While these three German companies dominate luxury sedan sales in the world’s largest car market with a combined segment share of 80 per cent, Mercedes has been the laggard. Hubertus Troska, who took over as chairman and chief executive of Daimler’s China operations last year, and Nicholas Speeks, head of its Mercedes unit in the country, set about unifying a fragmented dealership structure and investing heavily in its manufacturing joint venture with state-owned carmaker BAIC Motor.

Mercedes sold 138,000 cars in China in the first half of this year, compared with 225,000 at BMW and 269,000 at Audi. But Mercedes’ sales are accelerating rapidly and the company seems on target to reach its goal of 300,000 units by 2015.

Executives are still waiting for the results of the NDRC’s investigation but signals so far suggest Mercedes and Audi may be in for a rougher ride than BMW. At issue is the degree to which the three carmakers have been involved in dealers’ pricing of spare parts and vehicles.

Audi has confirmed that a handful of its sales offices – managed by VW’s joint venture with state-owned carmaker First Auto Works – violated unspecified aspects of the anti-monopoly law, and said it would accept whatever penalty the NDRC hands down. Last month the regulator levied its biggest antitrust fines yet on 10 Japanese parts suppliers for price-fixing.

Mercedes said one of its joint venture’s sales offices was raided by NDRC officials, while the official Xinhua news agency quoted an investigator as saying the German carmaker had “used its leading position to control the prices of its spare parts, repair and maintenance services in downstream markets”.

In an attempt to mollify the NDRC, Mercedes announced large price cuts on more than 10,000 spare parts. BMW, which has managed to keep a much lower profile throughout the investigation, volunteered cuts on only about 2,000 components, having lowered its prices more aggressively over recent years.

“If Audi and Mercedes receive heavy fines and BMW gets off relatively lightly, then that’s wonderful for BMW,” says one Beijing-based auto executive who adds that lost revenue from the spare parts cuts is a small price to pay for what has been such a lucrative market.
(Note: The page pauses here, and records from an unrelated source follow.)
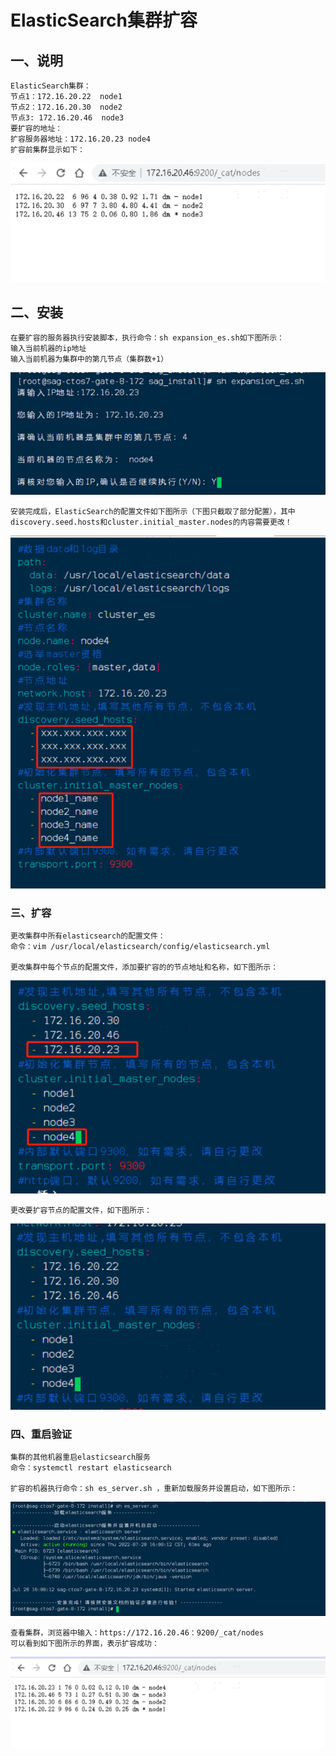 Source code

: # ElasticSearch集群扩容

## 一、说明

    ElasticSearch集群：
    节点1：172.16.20.22  node1
    节点2：172.16.20.30  node2
    节点3: 172.16.20.46  node3
    要扩容的地址：
    扩容服务器地址：172.16.20.23 node4
    扩容前集群显示如下：

![img.png](image/img.png)

## 二、安装

    在要扩容的服务器执行安装脚本，执行命令：sh expansion_es.sh如下图所示：
    输入当前机器的ip地址
    输入当前机器为集群中的第几节点（集群数+1）

![img_1.png](image/img_1.png)

    安装完成后，ElasticSearch的配置文件如下图所示（下图只截取了部分配置），其中discovery.seed.hosts和cluster.initial_master.nodes的内容需要更改！

![img_2.png](image/img_2.png)

### 三、扩容

    更改集群中所有elasticsearch的配置文件：
    命令：vim /usr/local/elasticsearch/config/elasticsearch.yml
    
    更改集群中每个节点的配置文件，添加要扩容的的节点地址和名称，如下图所示：

![img_3.png](image/img_3.png)

    更改要扩容节点的配置文件，如下图所示：

![img_4.png](image/img_4.png)

### 四、重启验证

    集群的其他机器重启elasticsearch服务
    命令：systemctl restart elasticsearch
    
    扩容的机器执行命令：sh es_server.sh ，重新加载服务并设置启动，如下图所示：

![img_5.png](image/img_5.png)

    查看集群，浏览器中输入：https://172.16.20.46：9200/_cat/nodes
    可以看到如下图所示的界面，表示扩容成功：

![img_6.png](image/img_6.png)
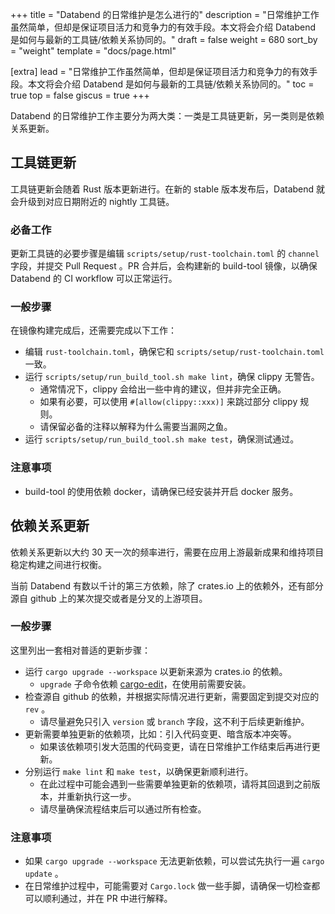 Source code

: +++
title = "Databend 的日常维护是怎么进行的"
description = "日常维护工作虽然简单，但却是保证项目活力和竞争力的有效手段。本文将会介绍 Databend 是如何与最新的工具链/依赖关系协同的。"
draft = false
weight = 680
sort_by = "weight"
template = "docs/page.html"

[extra]
lead = "日常维护工作虽然简单，但却是保证项目活力和竞争力的有效手段。本文将会介绍 Databend 是如何与最新的工具链/依赖关系协同的。"
toc = true
top = false
giscus = true
+++

Databend 的日常维护工作主要分为两大类：一类是工具链更新，另一类则是依赖关系更新。

## 工具链更新

工具链更新会随着 Rust 版本更新进行。在新的 stable 版本发布后，Databend 就会升级到对应日期附近的 nightly 工具链。

### 必备工作

更新工具链的必要步骤是编辑 `scripts/setup/rust-toolchain.toml` 的 `channel` 字段，并提交 Pull Request 。PR 合并后，会构建新的 build-tool 镜像，以确保 Databend 的 CI workflow 可以正常运行。

### 一般步骤

在镜像构建完成后，还需要完成以下工作：

- 编辑 `rust-toolchain.toml`，确保它和 `scripts/setup/rust-toolchain.toml` 一致。
- 运行 `scripts/setup/run_build_tool.sh make lint`，确保 clippy 无警告。
    - 通常情况下，clippy 会给出一些中肯的建议，但并非完全正确。
    - 如果有必要，可以使用 `#[allow(clippy::xxx)]` 来跳过部分 clippy 规则。
    - 请保留必备的注释以解释为什么需要当漏网之鱼。
- 运行 `scripts/setup/run_build_tool.sh make test`，确保测试通过。

### 注意事项

- build-tool 的使用依赖 docker，请确保已经安装并开启 docker 服务。

## 依赖关系更新

依赖关系更新以大约 30 天一次的频率进行，需要在应用上游最新成果和维持项目稳定构建之间进行权衡。

当前 Databend 有数以千计的第三方依赖，除了 crates.io 上的依赖外，还有部分源自 github 上的某次提交或者是分叉的上游项目。

### 一般步骤

这里列出一套相对普适的更新步骤：

- 运行 `cargo upgrade --workspace` 以更新来源为 crates.io 的依赖。
    - `upgrade` 子命令依赖 [cargo-edit](https://crates.io/crates/cargo-edit)，在使用前需要安装。
- 检查源自 github 的依赖，并根据实际情况进行更新，需要固定到提交对应的 `rev` 。
    - 请尽量避免只引入 `version` 或 `branch` 字段，这不利于后续更新维护。
- 更新需要单独更新的依赖项，比如：引入代码变更、暗含版本冲突等。
    - 如果该依赖项引发大范围的代码变更，请在日常维护工作结束后再进行更新。
- 分别运行 `make lint` 和 `make test`，以确保更新顺利进行。
    - 在此过程中可能会遇到一些需要单独更新的依赖项，请将其回退到之前版本，并重新执行这一步。
    - 请尽量确保流程结束后可以通过所有检查。

### 注意事项

- 如果 `cargo upgrade --workspace` 无法更新依赖，可以尝试先执行一遍 `cargo update` 。
- 在日常维护过程中，可能需要对 `Cargo.lock` 做一些手脚，请确保一切检查都可以顺利通过，并在 PR 中进行解释。
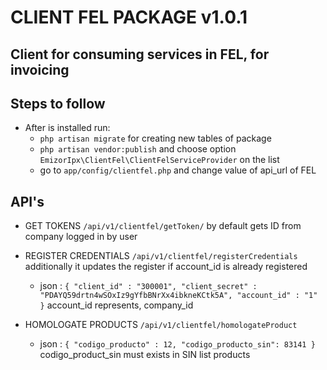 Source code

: # CLIENT FEL PACKAGE v1.0.1

## Client for consuming services in FEL, for invoicing

## Steps to follow

- After is installed run:
    -   `php artisan migrate` for creating new tables of package
    -   `php artisan vendor:publish` and choose option   `EmizorIpx\ClientFel\ClientFelServiceProvider` on the list
    - go to `app/config/clientfel.php` and change value of api_url of FEL

## API's

- GET TOKENS `/api/v1/clientfel/getToken/` by default gets ID from company logged in by user

- REGISTER CREDENTIALS `/api/v1/clientfel/registerCredentials` additionally it updates the register if account_id is already registered
    - json : `{ "client_id" : "300001", "client_secret" : "PDAYQ59drtn4wSOxIz9gYfbBNrXx4ibkneKCtk5A", "account_id" : "1" }` account_id represents, company_id 

- HOMOLOGATE PRODUCTS `/api/v1/clientfel/homologateProduct`
    - json : `{ "codigo_producto" : 12, "codigo_producto_sin": 83141 }` codigo_product_sin must exists in SIN list products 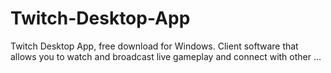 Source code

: # Twitch-Desktop-App
Twitch Desktop App, free download for Windows. Client software that allows you to watch and broadcast live gameplay and connect with other ...
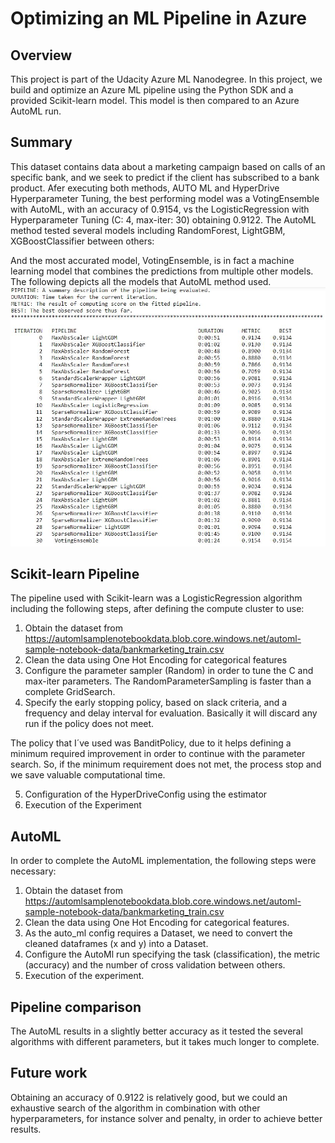 # Optimizing an ML Pipeline in Azure

## Overview
This project is part of the Udacity Azure ML Nanodegree.
In this project, we build and optimize an Azure ML pipeline using the Python SDK and a provided Scikit-learn model.
This model is then compared to an Azure AutoML run.

## Summary
This dataset contains data about a marketing campaign based on calls of an specific bank, and we seek to predict if the client has subscribed to a bank product. 
Afer executing both methods, AUTO ML and HyperDrive Hyperparameter Tuning, the best performing model was a VotingEnsemble with AutoML, with an accuracy of 0.9154, vs the LogisticRegression with Hyperparameter Tuning (C: 4, max-iter: 30) obtaining 0.9122.
The AutoML method tested several models including RandomForest, LightGBM, XGBoostClassifier between others:

And the most accurated model, VotingEnsemble, is in fact a machine learning model that combines the predictions from multiple other models. The following depicts all the models that AutoML method used.
![Alt text](Automl.JPG?raw=true)

## Scikit-learn Pipeline
The pipeline used with Scikit-learn was a LogisticRegression algorithm including the following steps, after defining the compute cluster to use:
1. Obtain the dataset from https://automlsamplenotebookdata.blob.core.windows.net/automl-sample-notebook-data/bankmarketing_train.csv
2. Clean the data using One Hot Encoding for categorical features
3. Configure the parameter sampler (Random) in order to tune the C and max-iter parameters. The RandomParameterSampling is faster than a complete GridSearch.
4. Specify the early stopping policy, based on slack criteria, and a frequency and delay interval for evaluation. Basically it will discard any run if the policy does not meet. 

The policy that I´ve used was BanditPolicy, due to it helps defining a minimum required improvement in order to continue with the parameter search. So, if the minimum requirement does not met, the process stop and we save valuable computational time.

5. Configuration of the HyperDriveConfig using the estimator
6. Execution of the Experiment

## AutoML
In order to complete the AutoML implementation, the following steps were necessary:
1. Obtain the dataset from https://automlsamplenotebookdata.blob.core.windows.net/automl-sample-notebook-data/bankmarketing_train.csv
2. Clean the data using One Hot Encoding for categorical features.
3. As the auto_ml config requires a Dataset, we need to convert the cleaned dataframes (x and y) into a Dataset.
4. Configure the AutoMl run  specifying the task (classification), the metric (accuracy) and the number of cross validation between others.
5. Execution of the experiment.  

## Pipeline comparison
The AutoML results in a slightly better accuracy as it tested the several algorithms with different parameters, but it takes much longer to complete.

## Future work
Obtaining an accuracy of 0.9122 is relatively good, but we could an exhaustive search of the algorithm in combination with other hyperparameters, for instance solver and penalty, in order to achieve better results.
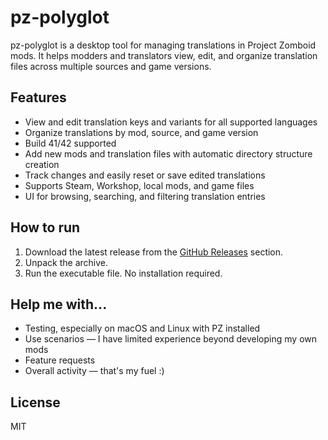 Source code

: # pz-polyglot

pz-polyglot is a desktop tool for managing translations in Project Zomboid mods. It helps modders and translators view, edit, and organize translation files across multiple sources and game versions.

## Features

- View and edit translation keys and variants for all supported languages
- Organize translations by mod, source, and game version
- Build 41/42 supported
- Add new mods and translation files with automatic directory structure creation
- Track changes and easily reset or save edited translations
- Supports Steam, Workshop, local mods, and game files
- UI for browsing, searching, and filtering translation entries

## How to run

1. Download the latest release from the [GitHub Releases](https://github.com/pavel-voronin/pz-polyglot/releases) section.
2. Unpack the archive.
3. Run the executable file. No installation required.

## Help me with...

- Testing, especially on macOS and Linux with PZ installed
- Use scenarios — I have limited experience beyond developing my own mods
- Feature requests
- Overall activity — that's my fuel :)

## License

MIT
BMW reported more than €200m in second-quarter dividend income from its joint venture with Brilliance Auto, another Chinese carmaker.

Mercedes has said it cannot comment on the continuing NDRC investigation, but when asked about pricing issues at a media briefing earlier this year Mr Speeks said the carmaker was “not able and not inclined to dictate what price the dealer and the customer agree”.

“We have anti-monopoly and antitrust laws in [China] as we do in other countries,” he said.

Mr Speeks also, however, welcomed the fact that the discounts granted by Mercedes’ China dealers had fallen in 2013.

“[Car companies] don’t like it when the dealers sell at big discounts because they feel it hurts brand image,” says Janet Lewis, analyst at Macquarie Securities in Hong Kong. “Mercedes in particular has suffered from dealers getting too aggressive with discounting.”

As it awaits the NDRC’s decision, Daimler has continued to pour money into initiatives consistent with Beijing’s long-term development goals for the auto industry, which include greater technology transfer and more export sales.

Last year Mercedes and BAIC inaugurated Mercedes’ first fully fledged engine plant outside Germany, which will eventually ship components back to Germany. Daimler has taken a minority stake in BAIC ahead of the Beijing company’s planned initial public offering in Hong Kong, and Mr Troska has said his company would welcome a reciprocal investment.